There's another issue though that operators and infix macros bring up. Say we are using our unless macro above, but the left hand side expression is a complicated chain of operators 1 * 2 + 3 / 4 that would have several pending combinations on the operator stack. If all we did was splice the syntax, and left the opCtx as is, all those pending combinations would still exist (even though we've consumed them with the infix macro). This means we have to know how much we've matched on, and rewind the operator context to match the syntax we consumed. To do that we add the current PartialOperation term to the opCtx and use it as a marker. When we match on infix syntax in an expression/operator chain, we look at the resulting prevTerms and find the next PartialOperation term. We then search the stack for the matching term and slice it there.

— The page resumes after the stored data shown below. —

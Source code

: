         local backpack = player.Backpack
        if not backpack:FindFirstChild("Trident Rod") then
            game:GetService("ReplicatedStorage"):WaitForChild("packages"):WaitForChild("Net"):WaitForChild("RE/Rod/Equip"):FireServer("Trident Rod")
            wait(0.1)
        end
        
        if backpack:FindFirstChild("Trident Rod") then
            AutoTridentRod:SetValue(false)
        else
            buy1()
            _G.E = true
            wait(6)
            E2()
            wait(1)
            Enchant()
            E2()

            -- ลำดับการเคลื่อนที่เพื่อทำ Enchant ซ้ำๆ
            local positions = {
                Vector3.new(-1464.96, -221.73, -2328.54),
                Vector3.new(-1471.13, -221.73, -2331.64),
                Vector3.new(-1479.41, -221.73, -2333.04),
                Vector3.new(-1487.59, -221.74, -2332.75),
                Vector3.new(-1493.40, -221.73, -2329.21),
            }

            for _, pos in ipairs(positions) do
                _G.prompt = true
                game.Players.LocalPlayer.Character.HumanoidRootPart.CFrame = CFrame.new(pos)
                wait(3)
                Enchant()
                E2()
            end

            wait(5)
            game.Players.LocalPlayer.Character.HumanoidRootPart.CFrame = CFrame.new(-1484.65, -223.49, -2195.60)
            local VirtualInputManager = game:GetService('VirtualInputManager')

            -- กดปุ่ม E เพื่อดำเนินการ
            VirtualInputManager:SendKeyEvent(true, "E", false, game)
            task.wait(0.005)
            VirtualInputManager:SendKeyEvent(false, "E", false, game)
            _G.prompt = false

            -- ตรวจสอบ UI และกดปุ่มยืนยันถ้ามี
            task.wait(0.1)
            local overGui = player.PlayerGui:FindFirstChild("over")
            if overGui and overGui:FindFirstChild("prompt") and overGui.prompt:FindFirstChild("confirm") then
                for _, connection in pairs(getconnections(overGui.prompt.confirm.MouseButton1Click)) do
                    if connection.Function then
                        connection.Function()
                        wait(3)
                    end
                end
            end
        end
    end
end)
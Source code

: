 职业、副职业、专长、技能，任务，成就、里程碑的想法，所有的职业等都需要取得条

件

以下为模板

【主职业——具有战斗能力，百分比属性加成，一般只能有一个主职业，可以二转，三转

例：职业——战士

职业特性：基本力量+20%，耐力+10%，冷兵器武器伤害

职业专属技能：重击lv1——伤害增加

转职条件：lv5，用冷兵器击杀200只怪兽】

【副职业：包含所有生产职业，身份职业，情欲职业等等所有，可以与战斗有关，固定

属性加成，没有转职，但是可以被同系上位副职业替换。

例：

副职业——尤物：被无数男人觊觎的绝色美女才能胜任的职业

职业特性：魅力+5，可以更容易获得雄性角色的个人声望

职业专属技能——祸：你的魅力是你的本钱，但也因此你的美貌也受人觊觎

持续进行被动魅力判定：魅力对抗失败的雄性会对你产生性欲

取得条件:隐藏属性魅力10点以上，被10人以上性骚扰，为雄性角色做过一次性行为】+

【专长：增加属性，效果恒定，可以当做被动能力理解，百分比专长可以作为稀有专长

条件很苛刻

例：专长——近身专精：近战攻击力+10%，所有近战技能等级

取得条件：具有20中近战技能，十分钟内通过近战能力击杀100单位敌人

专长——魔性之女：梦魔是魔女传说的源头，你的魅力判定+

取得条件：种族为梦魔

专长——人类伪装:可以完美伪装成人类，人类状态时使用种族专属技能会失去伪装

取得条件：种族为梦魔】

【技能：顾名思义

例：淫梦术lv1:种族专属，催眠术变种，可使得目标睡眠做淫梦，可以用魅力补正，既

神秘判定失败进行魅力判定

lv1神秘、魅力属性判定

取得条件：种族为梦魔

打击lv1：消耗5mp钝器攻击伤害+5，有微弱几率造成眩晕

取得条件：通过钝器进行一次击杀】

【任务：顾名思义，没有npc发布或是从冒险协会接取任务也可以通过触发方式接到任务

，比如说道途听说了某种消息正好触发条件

But wait! There's more! It turns out, prevStx and prevTerms weren't actually being built correctly after combining an operation. When the stepper decides that it needs to combine the term, it persists the previous syntax and terms from the closure it was built. But try and follow along to see why this is wrong. Let's take a simple chain of 1 + 2 + 3. Here, the 1 + is on the prevStx when the combine closure is built for the first operator. Once we get to the second +, it combines the first which results in a <BinOp 1 + 2> term, but with the 1 + still on the pevious syntax. When the new term is then added to the previous syntax, you get 1 + 1 + 2. With long chains of operators, you get the syntax duplication gradually building up the longer the chain is. To get the correct prevStx we actually need to know the prevStx from before the 1 + 2, which is not available when we build our combine closure! To get around this, we have to add the prevStx and prevTerms to the opCtx stack so that we can restore it after combining.

At this point, we really need everything in the opCtx on the stack to restore state, so instead of just storing a [prec, combine] tuple, we now just store the entire opCtx object. This is good because we don't need to do as much copying of the object. We can just push and pop off the stack.

In general I've found this to work really well in my testing. There are only a few edge-cases related to splitting terms. For example, so I want to do this:

macro m {
  rule infix { $l:expr + 2 + | } => { $l }
}
1 + 2 + m

It won't work. I'd intuitively expect it to recognize 1 as an expression, but a BinOp term has already been built with 1 + 2. We've already matched the + 2, so if we gave that whole expression it would be wrong. It isn't smart enough to descend into sub-expressions, so it is currently just disallowed and the match is failed.

Fortunately, I can't think of how a use case like that would be useful, so I don't expect it to really come up (famous last words). Otherwise, I think its pretty solid with all tests (plus a few additional) passing. Do try to break it, though.